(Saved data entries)
*** Begin section ***

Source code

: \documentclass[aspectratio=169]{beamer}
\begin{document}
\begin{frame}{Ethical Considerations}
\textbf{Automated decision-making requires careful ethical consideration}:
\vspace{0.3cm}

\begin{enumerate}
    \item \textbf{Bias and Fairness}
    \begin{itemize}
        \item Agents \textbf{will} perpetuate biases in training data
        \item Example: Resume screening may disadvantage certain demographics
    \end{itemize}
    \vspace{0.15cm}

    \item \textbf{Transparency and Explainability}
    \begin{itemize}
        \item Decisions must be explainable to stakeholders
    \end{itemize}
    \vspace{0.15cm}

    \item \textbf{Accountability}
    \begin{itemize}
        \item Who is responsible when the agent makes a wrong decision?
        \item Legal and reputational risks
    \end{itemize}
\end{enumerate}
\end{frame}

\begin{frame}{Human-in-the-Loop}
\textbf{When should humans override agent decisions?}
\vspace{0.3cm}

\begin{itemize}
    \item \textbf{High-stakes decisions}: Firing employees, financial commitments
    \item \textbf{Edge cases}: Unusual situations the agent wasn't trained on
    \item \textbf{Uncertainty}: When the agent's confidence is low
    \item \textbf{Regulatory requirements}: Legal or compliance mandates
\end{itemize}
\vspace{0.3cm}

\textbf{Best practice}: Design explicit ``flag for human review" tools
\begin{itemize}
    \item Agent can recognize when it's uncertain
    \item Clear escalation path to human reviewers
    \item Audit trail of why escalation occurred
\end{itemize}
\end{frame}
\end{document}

*** End section ***
*** Begin section ***

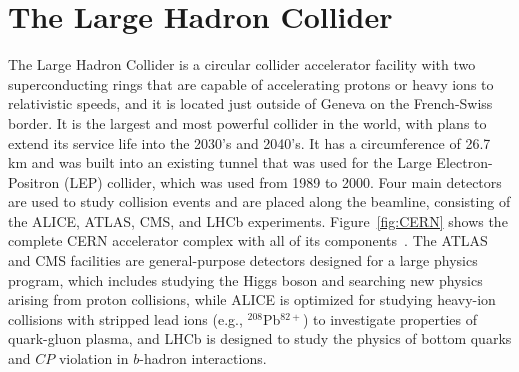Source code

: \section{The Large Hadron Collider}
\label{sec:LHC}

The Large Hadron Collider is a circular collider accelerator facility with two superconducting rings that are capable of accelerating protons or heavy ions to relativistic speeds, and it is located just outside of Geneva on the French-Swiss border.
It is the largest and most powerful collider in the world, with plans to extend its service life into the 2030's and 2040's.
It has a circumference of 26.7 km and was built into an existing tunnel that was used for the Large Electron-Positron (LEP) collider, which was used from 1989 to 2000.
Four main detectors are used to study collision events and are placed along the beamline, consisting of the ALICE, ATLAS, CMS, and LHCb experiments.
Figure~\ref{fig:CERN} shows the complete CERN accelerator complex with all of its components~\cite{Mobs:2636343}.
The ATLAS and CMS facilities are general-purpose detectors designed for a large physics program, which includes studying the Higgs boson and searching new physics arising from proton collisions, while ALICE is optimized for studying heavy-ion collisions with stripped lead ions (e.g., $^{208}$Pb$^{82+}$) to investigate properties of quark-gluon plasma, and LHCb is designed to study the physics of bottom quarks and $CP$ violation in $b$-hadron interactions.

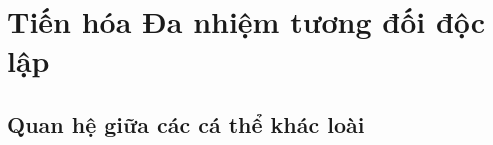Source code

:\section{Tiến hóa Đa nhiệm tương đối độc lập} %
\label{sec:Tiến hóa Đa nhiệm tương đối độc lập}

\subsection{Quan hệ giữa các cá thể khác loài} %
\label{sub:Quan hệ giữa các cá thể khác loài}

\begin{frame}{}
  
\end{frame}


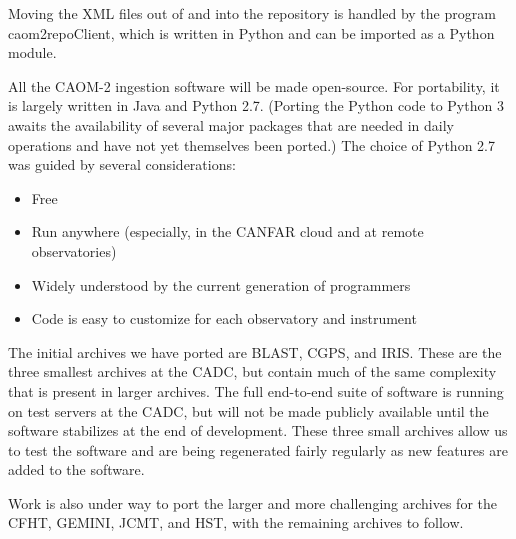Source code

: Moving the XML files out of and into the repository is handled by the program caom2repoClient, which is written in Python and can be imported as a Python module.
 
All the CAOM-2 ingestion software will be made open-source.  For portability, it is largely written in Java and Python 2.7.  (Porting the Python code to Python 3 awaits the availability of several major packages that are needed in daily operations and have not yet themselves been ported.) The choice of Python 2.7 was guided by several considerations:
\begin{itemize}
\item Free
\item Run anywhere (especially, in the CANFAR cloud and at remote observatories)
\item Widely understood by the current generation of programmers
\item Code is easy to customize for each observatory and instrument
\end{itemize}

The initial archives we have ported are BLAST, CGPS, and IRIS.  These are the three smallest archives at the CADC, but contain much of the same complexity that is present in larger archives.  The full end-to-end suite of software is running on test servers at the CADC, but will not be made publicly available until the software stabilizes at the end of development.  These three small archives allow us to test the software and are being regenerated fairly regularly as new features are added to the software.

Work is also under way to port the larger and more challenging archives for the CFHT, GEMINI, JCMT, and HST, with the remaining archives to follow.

*** End section ***

_Task instructions_
Which lines above include the word "escalation"? Pick them out and copy them.

_The answer_
    \item Clear escalation path to human reviewers
    \item Audit trail of why escalation occurred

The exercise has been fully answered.